The Republican-controlled House on Thursday approved a voter identification bill, despite criticism from Democrats that the measure would suppress voter turnout among minorities, the elderly and the disabled. The bill by Iowa Secretary of State Paul Pate would make several changes to Iowa’s elections system, though most attention has been on a requirement that voters show approved ID at the polls. The measure is opposed by advocates for easier voting requirements such as the League of Women Voters of Iowa and elections officials including the Iowa State Association of County Auditors. According to the National Conference of State Legislatures, 34 states had laws in 2016 requesting or requiring voters to show identification at the polls.

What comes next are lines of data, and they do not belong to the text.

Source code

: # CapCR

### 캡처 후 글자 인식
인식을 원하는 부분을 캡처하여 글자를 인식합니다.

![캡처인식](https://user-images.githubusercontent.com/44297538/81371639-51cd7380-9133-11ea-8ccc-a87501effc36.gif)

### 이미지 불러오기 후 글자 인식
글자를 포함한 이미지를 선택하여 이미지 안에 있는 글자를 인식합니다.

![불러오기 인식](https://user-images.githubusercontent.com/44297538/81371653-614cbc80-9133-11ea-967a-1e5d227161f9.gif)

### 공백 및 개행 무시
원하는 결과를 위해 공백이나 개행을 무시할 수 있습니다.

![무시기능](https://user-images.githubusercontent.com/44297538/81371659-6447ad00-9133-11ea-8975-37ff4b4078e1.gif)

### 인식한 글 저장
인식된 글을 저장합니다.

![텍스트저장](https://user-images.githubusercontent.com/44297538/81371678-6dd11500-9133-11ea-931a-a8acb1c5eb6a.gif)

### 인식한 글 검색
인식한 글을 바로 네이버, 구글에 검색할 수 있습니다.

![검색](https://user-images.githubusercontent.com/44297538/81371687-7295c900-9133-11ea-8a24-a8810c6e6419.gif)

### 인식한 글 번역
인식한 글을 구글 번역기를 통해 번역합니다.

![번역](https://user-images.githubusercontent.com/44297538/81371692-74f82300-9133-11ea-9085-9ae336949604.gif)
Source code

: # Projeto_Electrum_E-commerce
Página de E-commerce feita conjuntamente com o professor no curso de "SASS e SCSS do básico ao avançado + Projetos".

… There are about 2 million active, registered voters in Iowa. About 1.6 million, or 79 percent, of that group voted in the 2016 election, according to data available through the non-partisan Legislative Services Agency. The Secretary of State said was only informed of 10 potentially improper votes in 2016, according to public documents disclosed in an Associated Press open records request.
Republicans used a rare procedural move to end debate and force a vote on the bill. The majority party recently used the same strategy to conclude debate on legislation that eliminates most collective bargaining rights for public workers.
Lawmakers voted 59-40 along party lines for the bill. One Democrat said she voted by accident for the bill, and had requested a change in the chamber’s records.